2. Architectural Framework
The concept of using edge computing and cloud computing for
offloading the processing from the user device to the upper layers
has garnered much interest from the industry and academia in recent
years. Edge computing brings real-time data processing near the
user, thereby running the application in closer network proximity to
the (XR) user devices. Processing the applications as close to the
user as possible compared to running them on a centralized cloud or
data center helps reduce the transmission latency. With their high
computational capabilities, the cloud servers can handle resource-
intensive tasks requiring CPU and GPU-like processing. Therefore,
using a collaborative model comprising the user (XR), the edge, and
the cloud is more optimal for performance and latency reduction.
Network slicing allows partitioning the physical network into
logically isolated sub-networks for flexible and optimized resource
provisioning. Thereby, one or more network slices can be completely
dedicated to the needs of XR. Each slice can host one or more
Network Slice Subnet Instance (NSSI)
[I-D.draft-defoy-coms-subnet-interconnection-04] for different
application needs.

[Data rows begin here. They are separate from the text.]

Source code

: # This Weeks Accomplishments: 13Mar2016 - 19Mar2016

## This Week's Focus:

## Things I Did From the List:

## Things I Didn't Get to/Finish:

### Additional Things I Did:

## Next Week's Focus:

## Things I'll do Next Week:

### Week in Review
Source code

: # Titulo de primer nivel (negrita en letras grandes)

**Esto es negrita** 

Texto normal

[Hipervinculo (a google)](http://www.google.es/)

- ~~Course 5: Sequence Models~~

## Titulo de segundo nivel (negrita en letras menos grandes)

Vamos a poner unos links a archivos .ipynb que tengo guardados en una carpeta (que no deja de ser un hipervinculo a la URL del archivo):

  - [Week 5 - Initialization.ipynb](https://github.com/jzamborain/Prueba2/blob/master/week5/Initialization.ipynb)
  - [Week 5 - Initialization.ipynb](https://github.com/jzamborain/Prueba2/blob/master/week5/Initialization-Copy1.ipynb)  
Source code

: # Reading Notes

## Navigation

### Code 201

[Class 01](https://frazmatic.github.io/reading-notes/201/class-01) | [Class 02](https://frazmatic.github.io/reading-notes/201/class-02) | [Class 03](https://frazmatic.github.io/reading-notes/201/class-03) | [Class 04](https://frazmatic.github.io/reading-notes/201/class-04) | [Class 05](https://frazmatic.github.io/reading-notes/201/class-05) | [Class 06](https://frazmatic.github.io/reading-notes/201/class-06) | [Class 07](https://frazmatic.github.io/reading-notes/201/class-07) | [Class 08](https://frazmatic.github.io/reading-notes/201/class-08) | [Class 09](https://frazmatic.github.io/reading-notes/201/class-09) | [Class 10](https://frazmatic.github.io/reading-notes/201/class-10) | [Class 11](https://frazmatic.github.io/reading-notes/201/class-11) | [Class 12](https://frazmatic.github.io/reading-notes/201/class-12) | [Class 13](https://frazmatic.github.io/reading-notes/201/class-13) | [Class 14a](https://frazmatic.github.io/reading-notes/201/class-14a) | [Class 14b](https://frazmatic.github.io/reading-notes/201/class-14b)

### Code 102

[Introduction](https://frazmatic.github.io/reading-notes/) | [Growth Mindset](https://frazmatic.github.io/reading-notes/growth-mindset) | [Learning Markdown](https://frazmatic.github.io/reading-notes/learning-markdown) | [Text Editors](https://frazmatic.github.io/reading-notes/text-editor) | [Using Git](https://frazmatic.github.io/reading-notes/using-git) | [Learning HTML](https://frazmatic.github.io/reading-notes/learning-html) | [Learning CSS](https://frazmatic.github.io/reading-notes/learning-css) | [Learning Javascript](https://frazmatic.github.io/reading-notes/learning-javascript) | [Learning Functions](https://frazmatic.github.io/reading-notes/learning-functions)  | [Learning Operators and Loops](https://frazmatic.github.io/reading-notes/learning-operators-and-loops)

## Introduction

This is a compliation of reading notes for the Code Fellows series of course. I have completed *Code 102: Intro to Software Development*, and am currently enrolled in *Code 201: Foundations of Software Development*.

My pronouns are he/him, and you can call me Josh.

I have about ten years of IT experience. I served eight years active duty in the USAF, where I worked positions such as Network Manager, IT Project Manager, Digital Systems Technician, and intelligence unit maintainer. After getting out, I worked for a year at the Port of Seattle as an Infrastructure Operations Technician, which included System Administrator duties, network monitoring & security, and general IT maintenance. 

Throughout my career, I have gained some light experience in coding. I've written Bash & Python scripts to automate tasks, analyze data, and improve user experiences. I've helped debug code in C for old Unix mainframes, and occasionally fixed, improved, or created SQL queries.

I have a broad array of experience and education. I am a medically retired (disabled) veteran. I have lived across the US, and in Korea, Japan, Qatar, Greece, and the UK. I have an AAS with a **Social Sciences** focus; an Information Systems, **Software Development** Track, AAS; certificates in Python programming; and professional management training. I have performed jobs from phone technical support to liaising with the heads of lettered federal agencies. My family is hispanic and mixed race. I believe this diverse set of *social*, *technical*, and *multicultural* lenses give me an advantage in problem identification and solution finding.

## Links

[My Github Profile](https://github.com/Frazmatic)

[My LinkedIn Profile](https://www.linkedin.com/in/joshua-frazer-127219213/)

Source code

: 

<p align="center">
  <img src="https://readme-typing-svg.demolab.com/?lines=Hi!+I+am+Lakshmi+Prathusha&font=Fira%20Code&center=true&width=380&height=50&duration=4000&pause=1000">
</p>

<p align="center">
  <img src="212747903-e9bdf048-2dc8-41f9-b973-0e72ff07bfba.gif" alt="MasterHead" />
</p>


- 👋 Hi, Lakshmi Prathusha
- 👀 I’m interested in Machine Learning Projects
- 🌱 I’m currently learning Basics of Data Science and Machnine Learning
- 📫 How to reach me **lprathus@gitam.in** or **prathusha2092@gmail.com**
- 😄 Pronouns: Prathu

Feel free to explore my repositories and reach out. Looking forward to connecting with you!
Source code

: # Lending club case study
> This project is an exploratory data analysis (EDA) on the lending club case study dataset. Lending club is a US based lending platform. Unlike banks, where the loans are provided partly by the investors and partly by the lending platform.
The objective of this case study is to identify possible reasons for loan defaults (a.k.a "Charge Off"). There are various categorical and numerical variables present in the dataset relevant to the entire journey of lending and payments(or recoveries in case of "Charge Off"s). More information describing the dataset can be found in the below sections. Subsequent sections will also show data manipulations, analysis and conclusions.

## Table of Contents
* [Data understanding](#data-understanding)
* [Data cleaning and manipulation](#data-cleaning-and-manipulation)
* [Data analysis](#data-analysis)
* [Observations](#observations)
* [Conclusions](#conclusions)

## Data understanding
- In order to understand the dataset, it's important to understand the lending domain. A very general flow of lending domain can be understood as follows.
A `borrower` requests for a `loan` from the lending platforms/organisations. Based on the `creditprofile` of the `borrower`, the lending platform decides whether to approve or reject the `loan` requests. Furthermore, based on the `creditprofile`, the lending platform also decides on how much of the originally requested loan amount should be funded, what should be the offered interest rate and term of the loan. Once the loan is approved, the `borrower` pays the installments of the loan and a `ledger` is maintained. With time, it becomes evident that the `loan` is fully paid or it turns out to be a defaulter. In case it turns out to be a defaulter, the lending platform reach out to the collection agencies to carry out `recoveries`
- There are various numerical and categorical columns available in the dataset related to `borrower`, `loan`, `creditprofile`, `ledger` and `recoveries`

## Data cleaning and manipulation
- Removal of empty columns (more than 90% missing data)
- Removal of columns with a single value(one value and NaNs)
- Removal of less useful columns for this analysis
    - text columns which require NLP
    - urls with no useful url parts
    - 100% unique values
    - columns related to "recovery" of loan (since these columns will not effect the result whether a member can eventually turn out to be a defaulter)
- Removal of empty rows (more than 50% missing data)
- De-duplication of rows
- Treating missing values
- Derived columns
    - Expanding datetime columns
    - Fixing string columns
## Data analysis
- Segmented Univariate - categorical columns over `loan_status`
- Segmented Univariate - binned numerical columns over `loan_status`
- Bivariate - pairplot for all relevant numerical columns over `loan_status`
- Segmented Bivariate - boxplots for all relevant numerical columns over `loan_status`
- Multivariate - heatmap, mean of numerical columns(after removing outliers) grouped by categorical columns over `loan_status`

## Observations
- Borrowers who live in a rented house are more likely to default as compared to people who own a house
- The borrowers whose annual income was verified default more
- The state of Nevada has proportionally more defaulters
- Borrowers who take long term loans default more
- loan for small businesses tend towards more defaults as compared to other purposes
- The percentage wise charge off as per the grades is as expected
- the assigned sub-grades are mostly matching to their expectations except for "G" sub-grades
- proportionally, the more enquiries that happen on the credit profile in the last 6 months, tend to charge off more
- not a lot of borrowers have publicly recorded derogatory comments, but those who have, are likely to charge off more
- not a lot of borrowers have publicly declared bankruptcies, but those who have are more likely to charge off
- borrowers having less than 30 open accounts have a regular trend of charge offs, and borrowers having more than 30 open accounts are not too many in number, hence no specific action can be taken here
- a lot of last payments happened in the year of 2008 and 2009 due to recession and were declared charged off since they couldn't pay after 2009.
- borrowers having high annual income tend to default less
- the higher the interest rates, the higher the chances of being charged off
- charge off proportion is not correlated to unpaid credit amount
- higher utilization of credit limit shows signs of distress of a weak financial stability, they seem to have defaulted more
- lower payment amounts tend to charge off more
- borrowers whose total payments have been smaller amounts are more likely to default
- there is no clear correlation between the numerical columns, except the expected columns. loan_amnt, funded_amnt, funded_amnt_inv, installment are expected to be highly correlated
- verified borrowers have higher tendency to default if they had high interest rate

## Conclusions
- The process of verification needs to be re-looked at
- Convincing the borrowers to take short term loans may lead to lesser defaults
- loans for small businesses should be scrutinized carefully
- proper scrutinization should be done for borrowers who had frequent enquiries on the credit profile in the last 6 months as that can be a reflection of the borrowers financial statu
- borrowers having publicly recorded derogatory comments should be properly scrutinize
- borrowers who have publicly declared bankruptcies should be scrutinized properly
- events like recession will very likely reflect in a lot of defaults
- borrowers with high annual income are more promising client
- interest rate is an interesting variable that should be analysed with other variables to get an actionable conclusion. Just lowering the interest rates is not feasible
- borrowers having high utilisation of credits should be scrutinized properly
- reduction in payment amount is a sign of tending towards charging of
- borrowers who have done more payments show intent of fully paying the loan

These network slices may have slice priority
linked to it, which may help in resource allocation during stressed
situations [Spartacus]. This slice priority may be helpful in
resource allocation based on the traffic class.
The architectural framework is shown in the figure below. It can be
partitioned into three layers: the user, the edge, and the cloud
layers. The edge and the cloud will have different network slices
for the different traffic classes. A task may be divided among the
user, edge, and cloud layers. The processing split among the user
layer, edge layer, and the cloud layer further adds to optimization
and reduced delay. A task module is present at the user and the edge
layer to split the task. The user layer's task module decides which
tasks are to be processed at the user's device and which tasks to be
sent to the upper layers for further processing.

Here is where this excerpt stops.